Saved entries
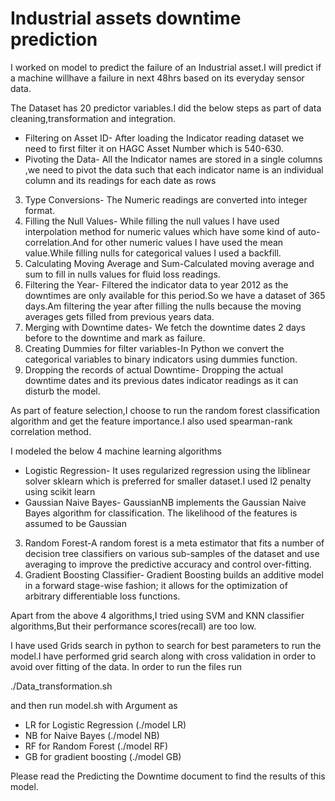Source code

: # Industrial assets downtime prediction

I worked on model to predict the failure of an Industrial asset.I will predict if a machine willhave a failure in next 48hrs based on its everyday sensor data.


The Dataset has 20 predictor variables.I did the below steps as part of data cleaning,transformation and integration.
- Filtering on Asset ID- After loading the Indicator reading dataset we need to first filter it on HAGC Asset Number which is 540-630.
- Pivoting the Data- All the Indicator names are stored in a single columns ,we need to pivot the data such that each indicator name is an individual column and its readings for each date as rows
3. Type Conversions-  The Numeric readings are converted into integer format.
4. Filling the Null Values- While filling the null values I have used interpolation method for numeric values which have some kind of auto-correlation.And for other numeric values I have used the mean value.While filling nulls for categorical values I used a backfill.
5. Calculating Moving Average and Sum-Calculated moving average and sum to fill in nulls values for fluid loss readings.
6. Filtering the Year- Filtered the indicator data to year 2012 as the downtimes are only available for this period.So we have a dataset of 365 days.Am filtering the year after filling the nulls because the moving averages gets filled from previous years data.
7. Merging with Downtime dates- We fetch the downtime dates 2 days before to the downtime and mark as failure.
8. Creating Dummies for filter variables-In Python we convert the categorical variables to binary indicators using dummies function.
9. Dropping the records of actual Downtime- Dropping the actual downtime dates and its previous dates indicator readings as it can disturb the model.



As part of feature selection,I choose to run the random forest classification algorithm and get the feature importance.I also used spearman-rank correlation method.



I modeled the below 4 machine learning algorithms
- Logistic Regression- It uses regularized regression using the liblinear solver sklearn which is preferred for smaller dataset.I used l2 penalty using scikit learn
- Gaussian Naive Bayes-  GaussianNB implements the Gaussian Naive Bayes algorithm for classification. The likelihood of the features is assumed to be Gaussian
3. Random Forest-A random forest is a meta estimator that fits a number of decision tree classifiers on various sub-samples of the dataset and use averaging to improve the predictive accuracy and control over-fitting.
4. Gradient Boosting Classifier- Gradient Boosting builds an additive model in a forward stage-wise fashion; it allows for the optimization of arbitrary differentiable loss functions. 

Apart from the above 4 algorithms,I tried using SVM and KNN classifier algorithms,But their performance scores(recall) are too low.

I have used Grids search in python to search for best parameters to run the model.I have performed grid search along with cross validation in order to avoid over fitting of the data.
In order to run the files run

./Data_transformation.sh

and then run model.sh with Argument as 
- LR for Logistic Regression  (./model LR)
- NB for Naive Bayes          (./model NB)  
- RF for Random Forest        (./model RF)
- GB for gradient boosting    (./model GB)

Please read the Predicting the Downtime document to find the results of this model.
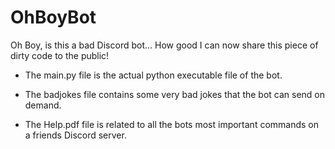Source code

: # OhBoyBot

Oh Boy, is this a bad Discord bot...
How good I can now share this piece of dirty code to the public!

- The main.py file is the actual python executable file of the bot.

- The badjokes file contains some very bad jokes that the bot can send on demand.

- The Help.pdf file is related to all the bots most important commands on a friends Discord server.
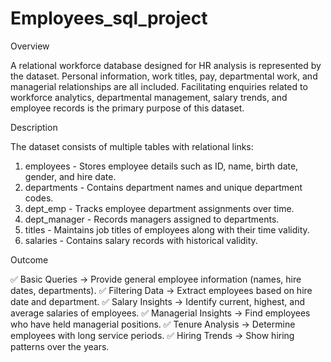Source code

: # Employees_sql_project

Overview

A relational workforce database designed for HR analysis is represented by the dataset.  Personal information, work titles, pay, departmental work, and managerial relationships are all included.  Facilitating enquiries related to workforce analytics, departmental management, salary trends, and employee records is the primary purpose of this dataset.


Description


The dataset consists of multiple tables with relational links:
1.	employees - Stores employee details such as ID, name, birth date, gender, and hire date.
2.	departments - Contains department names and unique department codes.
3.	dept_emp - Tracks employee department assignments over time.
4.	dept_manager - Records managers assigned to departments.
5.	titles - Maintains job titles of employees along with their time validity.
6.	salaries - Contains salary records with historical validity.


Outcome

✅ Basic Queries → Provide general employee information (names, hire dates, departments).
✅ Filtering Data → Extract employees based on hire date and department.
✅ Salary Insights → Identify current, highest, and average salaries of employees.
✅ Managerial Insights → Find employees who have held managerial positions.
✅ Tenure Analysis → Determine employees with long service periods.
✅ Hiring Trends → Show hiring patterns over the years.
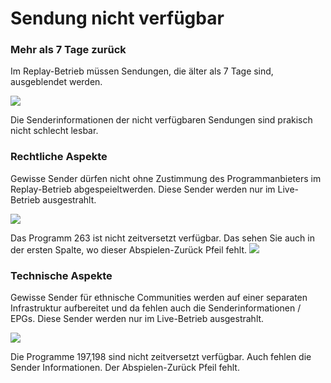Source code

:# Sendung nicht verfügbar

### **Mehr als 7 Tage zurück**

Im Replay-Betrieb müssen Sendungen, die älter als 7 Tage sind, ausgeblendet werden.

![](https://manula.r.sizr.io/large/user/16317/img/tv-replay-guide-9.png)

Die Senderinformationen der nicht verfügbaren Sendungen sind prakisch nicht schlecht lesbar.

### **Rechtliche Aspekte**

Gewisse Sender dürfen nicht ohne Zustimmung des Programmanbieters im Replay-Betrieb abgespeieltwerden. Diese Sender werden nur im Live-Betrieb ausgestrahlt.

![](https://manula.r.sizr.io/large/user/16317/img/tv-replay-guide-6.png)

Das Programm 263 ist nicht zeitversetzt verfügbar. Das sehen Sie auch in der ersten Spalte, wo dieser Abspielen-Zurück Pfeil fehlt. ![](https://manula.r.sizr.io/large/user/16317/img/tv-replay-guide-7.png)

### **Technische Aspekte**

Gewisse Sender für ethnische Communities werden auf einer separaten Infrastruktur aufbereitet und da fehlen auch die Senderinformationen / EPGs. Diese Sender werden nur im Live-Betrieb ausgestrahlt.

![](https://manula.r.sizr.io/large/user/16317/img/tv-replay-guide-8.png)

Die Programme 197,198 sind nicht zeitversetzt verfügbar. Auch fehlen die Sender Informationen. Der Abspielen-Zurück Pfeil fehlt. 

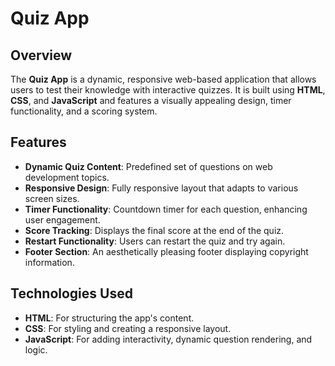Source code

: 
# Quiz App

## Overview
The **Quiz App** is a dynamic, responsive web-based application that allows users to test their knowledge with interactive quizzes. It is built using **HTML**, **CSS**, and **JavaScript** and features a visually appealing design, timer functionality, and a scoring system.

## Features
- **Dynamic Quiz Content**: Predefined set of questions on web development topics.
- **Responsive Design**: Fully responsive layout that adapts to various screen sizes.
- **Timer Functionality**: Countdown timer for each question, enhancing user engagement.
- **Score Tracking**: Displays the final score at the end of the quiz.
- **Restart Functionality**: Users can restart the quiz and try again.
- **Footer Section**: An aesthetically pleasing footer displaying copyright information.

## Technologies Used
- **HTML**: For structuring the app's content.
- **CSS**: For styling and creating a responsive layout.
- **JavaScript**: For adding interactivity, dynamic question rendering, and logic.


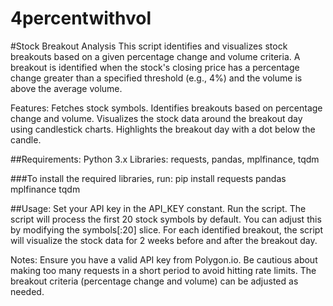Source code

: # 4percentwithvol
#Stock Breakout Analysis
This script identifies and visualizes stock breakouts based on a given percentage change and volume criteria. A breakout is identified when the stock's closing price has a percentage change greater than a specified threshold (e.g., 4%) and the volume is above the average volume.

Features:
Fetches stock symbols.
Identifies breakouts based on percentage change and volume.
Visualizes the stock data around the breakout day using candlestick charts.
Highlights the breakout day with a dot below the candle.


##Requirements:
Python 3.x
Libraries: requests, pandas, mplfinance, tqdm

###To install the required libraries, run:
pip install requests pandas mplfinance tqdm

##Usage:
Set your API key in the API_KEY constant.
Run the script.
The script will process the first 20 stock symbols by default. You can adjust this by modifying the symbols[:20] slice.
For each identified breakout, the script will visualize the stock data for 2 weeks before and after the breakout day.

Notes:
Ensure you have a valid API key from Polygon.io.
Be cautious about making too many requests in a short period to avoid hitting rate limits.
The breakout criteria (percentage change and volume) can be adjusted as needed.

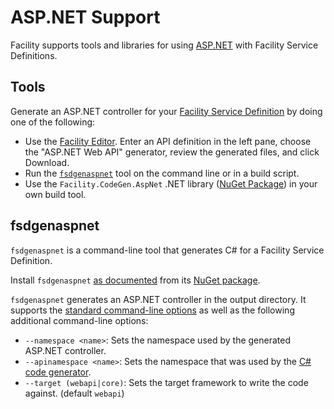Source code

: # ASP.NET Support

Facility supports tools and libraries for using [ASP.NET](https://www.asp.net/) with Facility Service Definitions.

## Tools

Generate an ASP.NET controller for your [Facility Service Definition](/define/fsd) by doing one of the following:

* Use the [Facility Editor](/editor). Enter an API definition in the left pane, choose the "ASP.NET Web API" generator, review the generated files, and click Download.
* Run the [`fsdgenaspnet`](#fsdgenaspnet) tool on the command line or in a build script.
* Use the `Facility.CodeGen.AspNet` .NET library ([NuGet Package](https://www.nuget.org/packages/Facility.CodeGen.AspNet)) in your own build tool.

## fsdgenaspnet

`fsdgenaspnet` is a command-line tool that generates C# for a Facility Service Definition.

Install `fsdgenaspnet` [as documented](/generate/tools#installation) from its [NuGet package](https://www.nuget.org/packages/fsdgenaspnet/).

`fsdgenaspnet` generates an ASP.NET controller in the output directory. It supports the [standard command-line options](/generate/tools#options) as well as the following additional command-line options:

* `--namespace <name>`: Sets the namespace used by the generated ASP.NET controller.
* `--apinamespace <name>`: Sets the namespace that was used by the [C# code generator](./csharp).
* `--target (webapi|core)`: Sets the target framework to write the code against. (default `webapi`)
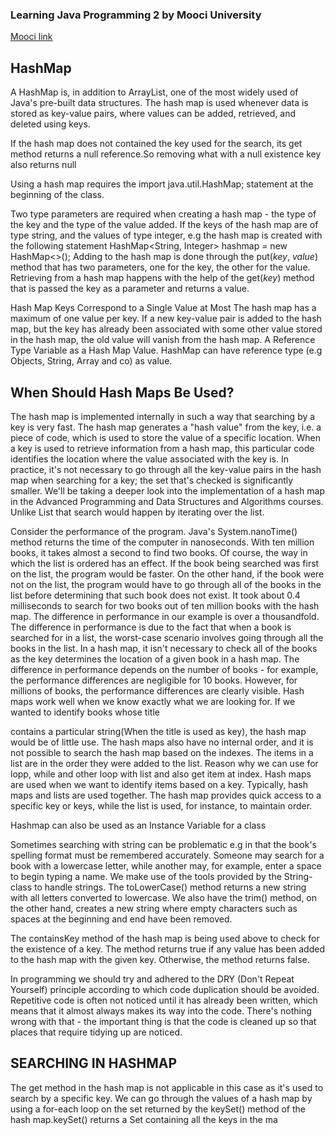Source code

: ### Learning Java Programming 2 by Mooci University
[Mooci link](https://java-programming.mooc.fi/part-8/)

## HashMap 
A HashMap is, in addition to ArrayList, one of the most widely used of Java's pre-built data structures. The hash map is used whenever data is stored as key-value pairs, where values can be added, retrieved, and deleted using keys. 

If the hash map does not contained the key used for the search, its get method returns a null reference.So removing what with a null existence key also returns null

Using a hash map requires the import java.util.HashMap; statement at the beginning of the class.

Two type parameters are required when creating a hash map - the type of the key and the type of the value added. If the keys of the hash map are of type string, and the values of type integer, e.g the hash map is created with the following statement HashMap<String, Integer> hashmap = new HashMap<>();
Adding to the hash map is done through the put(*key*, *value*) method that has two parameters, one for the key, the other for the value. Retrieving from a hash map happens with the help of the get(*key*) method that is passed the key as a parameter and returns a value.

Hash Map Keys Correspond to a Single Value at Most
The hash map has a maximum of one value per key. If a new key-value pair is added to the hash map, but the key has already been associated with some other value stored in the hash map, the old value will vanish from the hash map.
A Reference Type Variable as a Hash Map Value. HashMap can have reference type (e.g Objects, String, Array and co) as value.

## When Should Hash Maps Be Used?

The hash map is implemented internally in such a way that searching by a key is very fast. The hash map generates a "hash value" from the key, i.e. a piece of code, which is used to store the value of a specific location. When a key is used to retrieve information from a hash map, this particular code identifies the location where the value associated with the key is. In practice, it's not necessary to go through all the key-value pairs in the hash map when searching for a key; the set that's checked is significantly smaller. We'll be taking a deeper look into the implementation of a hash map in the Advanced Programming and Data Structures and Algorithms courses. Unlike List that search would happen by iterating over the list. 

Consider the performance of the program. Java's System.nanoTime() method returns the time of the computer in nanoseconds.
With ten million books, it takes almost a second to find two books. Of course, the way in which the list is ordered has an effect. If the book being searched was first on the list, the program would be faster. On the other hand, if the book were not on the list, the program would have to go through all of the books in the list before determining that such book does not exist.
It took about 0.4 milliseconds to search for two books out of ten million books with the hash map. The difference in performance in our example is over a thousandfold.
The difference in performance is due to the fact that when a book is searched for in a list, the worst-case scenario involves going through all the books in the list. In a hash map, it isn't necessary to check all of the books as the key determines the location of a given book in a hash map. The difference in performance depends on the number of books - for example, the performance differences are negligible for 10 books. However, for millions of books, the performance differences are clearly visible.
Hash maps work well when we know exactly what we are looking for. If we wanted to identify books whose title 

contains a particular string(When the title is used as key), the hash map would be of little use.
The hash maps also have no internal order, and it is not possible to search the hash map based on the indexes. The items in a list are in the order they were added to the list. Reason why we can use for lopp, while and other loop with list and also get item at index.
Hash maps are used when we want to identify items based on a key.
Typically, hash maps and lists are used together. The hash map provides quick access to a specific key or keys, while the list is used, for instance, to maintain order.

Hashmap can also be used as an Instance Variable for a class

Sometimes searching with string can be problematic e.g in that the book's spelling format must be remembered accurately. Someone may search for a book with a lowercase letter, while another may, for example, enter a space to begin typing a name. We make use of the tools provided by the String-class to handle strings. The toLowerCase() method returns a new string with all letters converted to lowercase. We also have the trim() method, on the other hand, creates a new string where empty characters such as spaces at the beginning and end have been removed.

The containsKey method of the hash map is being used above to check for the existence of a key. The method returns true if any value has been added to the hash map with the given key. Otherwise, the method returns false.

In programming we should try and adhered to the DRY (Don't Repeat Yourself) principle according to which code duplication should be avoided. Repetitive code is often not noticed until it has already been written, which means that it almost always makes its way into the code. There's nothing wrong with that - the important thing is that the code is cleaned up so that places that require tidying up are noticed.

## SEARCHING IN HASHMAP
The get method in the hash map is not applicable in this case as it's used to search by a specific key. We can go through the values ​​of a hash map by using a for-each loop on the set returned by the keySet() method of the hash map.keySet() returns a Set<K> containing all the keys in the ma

:: TASK TO COMPLETE ::
Skipping every picture, transcribe exactly the lines above from the one containing "The dataset consists" through the one containing "### **Mehr als 7 Tage zurück**", both included.

:: FINISHED EXERCISE ::
The dataset consists of multiple tables with relational links:
1.	employees - Stores employee details such as ID, name, birth date, gender, and hire date.
2.	departments - Contains department names and unique department codes.
3.	dept_emp - Tracks employee department assignments over time.
4.	dept_manager - Records managers assigned to departments.
5.	titles - Maintains job titles of employees along with their time validity.
6.	salaries - Contains salary records with historical validity.


Outcome

✅ Basic Queries → Provide general employee information (names, hire dates, departments).
✅ Filtering Data → Extract employees based on hire date and department.
✅ Salary Insights → Identify current, highest, and average salaries of employees.
✅ Managerial Insights → Find employees who have held managerial positions.
✅ Tenure Analysis → Determine employees with long service periods.
✅ Hiring Trends → Show hiring patterns over the years.
Source code

:# Sendung nicht verfügbar

### **Mehr als 7 Tage zurück**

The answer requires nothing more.